Moreover, the depreciation of Euro against the Mauritius rupee is influencing export revenues and adversely impacting the profitability of companies.

Finally, the quarterly accounts of companies listed on the stock exchange will be made public this month. The analysis of these figures will give an overview of a possible trend.

It is expected that Mauritian banks, in particular, will be under severe pressure. It may be noted that towards December 2014, ratings agency Moody revised the credit ratings of MCB and SBM downwards. MCB and SBM contribute substantially to the turnover of the stock market, being the two dominant banking players in the island economy.

Coming to weekly volumes in the banking sector, MCBG traded mostly at Rs197.50 throughout the week, with a total volume of 139,200 shares traded. SBMH traded on weekly VWAP of Rs1.01 (-1.0%) with a total volume of 16.1 million shares exchanged.

Bramer Banking declined by 0.3% to finish at Rs 5.88, where it saw a significant cross of 600,000 shares exchanged at Rs 5.86.

Financial company CFS, which witnessed several crosses over the week, recouped last week’s losses to close the week at Rs 9.18 (+0.2%), with a total significant volume of 830,700 shares traded.

On the insurance counter, MUA went up further this week by 1.3% to Rs76.00 on 47,400 shares. MEI dropped to Rs 108.75 (-0.5%) with crosses of 30,800 and 25,000 shares traded at that price level.

On the commerce counter, IBL gave up 0.5% to finish at Rs 109.50 with 44,500 shares exchanged overall. Vivo Energy lost 0.5% as well to end at Rs 139.25, with thin volume of 2,100 shares traded.

Moreover, at the level of industrials, Gamma Civic lost some steam this week where it tumbled down to Rs 42.00 (-4.5%) with 4,100 shares traded.

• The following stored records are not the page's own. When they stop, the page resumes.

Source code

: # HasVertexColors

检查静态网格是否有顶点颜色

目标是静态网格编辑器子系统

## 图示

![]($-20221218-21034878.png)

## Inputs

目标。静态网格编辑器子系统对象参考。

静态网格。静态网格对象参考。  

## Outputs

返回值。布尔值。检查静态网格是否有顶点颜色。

PBL remained level at Rs 276.00 with 3,100 shares exchanged. Go Life climbed up to USD0.05 (+66.7%), following its announcement of its planned dual listing on the alternative exchange of the JSE.

The conglomerates that are exposed to the sugar production industry, Alteo and Terra, witnessed further weaknesses this week, decreasing by 2.9% to Rs 30.10 and 2.3% to Rs 30.30, with 23,800 shares and 178,700 shares respectively exchanged.

ENL Land, on the other hand, moved up to Rs 48.50 (+2.1%) with 145,200 shares traded. Several crosses were exchanged over CIEL Limited this week, whereby the stock even saw 3.8m and 600,000 shares respectively traded at Rs 7.10 yesterday, but fell to close at Rs7.00 (-1.4%) on a significant cross of 732,800 shares.

Following its recent rally last month, Rogers gave up further steam this week to even reach a low of Rs 28.00, but picked up momentum to conclude at Rs 28.70 (-1.0%) today, with a total volume of 186,500 shares exchanged overall.

Finally, Fincorp edged up to Rs22.10 (+0.5%) with 119,800 shares traded. Other movers on the investment counter were MDIT (-2.1%), PAD (-1.1%), Policy (-4.0%), Rockcastle (+5.1%) and United Docks (-1.6%).